§ **EXERCISE DETAILS**
Track down every line below that holds "exists" and copy it.

§ **Extracted data entries**
BEGIN
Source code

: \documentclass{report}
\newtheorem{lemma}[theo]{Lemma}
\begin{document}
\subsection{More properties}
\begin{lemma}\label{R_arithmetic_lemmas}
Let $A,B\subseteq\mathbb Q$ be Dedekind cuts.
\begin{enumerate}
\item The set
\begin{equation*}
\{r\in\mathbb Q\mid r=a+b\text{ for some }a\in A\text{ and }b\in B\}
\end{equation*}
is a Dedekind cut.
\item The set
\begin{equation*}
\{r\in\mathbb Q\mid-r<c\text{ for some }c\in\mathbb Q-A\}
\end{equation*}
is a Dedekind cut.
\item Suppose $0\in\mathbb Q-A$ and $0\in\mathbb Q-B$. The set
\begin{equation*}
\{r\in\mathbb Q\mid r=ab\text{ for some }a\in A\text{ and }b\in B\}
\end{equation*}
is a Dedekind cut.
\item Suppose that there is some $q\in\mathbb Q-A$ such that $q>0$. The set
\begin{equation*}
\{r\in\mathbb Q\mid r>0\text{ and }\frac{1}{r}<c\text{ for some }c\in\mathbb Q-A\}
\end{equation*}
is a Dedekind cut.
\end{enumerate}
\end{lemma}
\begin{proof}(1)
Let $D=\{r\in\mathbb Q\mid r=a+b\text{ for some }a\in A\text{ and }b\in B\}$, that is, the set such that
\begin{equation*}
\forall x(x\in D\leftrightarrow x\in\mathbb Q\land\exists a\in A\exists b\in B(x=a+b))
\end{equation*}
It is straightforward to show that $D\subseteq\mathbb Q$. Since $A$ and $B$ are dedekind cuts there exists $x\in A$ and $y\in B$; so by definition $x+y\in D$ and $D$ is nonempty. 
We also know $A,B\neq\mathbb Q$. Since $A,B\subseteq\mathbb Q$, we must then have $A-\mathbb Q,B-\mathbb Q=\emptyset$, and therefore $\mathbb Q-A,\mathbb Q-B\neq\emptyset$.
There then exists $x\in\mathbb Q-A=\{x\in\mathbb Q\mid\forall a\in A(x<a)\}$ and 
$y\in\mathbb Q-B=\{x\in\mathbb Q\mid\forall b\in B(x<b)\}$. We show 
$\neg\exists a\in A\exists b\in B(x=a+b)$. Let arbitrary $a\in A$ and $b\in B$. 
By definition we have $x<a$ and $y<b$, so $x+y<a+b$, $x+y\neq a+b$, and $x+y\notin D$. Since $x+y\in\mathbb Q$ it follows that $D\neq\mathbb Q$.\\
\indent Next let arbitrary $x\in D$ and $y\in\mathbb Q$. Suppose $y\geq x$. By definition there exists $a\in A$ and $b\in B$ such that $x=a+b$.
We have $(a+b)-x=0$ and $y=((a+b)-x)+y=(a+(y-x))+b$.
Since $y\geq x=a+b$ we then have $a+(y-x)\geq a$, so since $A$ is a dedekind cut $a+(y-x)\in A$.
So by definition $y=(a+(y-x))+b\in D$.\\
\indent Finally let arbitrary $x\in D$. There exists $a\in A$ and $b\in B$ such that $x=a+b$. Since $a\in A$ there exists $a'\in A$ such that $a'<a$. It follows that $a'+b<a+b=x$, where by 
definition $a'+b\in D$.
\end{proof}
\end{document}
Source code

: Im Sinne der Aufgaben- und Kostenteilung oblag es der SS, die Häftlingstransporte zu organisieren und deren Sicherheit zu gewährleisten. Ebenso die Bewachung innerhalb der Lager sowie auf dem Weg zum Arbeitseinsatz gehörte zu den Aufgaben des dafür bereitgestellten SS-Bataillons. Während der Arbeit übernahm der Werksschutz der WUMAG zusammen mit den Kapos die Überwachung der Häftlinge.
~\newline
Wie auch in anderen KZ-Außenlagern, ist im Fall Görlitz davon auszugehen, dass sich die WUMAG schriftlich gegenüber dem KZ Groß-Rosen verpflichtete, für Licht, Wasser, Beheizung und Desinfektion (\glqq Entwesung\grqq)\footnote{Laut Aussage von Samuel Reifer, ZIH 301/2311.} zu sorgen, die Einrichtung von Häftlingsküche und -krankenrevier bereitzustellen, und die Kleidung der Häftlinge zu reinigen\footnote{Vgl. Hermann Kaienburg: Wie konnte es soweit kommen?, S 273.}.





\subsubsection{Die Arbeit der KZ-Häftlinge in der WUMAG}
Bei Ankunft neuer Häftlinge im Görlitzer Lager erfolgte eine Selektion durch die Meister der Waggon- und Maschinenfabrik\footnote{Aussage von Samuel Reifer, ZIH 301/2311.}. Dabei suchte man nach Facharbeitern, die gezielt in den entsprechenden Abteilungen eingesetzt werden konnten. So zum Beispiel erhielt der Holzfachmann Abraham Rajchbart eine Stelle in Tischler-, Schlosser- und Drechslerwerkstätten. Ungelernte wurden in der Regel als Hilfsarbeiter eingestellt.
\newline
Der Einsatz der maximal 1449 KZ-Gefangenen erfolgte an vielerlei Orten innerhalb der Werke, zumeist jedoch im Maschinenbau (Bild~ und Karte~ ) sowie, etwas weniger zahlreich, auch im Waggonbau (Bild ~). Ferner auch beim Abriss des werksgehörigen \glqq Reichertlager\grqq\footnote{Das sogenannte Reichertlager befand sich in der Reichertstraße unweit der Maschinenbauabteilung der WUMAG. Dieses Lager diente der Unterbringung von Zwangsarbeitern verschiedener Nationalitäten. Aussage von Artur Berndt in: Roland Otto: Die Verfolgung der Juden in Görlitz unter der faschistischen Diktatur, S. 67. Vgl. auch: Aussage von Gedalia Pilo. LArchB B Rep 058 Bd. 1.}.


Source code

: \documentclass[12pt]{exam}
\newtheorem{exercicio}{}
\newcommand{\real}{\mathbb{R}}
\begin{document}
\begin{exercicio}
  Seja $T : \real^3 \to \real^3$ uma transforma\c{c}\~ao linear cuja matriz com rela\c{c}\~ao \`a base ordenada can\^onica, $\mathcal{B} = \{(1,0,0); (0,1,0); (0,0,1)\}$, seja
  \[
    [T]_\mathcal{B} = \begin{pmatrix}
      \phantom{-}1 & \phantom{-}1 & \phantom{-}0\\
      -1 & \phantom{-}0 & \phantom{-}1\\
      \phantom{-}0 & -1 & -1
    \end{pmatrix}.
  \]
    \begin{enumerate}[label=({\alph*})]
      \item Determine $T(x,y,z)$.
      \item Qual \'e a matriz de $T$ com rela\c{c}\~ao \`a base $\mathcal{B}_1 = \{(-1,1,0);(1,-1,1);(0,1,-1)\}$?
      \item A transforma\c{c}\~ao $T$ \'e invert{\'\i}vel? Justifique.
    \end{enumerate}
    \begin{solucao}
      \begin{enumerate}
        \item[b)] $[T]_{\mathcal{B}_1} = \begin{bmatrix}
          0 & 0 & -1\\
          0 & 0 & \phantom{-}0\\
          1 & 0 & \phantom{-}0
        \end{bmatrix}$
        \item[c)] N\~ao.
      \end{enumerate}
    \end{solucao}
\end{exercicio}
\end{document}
END
§ **RESPONSE TO THE EXERCISE**
\forall x(x\in D\leftrightarrow x\in\mathbb Q\land\exists a\in A\exists b\in B(x=a+b))
It is straightforward to show that $D\subseteq\mathbb Q$. Since $A$ and $B$ are dedekind cuts there exists $x\in A$ and $y\in B$; so by definition $x+y\in D$ and $D$ is nonempty. 
There then exists $x\in\mathbb Q-A=\{x\in\mathbb Q\mid\forall a\in A(x<a)\}$ and 
$\neg\exists a\in A\exists b\in B(x=a+b)$. Let arbitrary $a\in A$ and $b\in B$. 
\indent Next let arbitrary $x\in D$ and $y\in\mathbb Q$. Suppose $y\geq x$. By definition there exists $a\in A$ and $b\in B$ such that $x=a+b$.
\indent Finally let arbitrary $x\in D$. There exists $a\in A$ and $b\in B$ such that $x=a+b$. Since $a\in A$ there exists $a'\in A$ such that $a'<a$. It follows that $a'+b<a+b=x$, where by 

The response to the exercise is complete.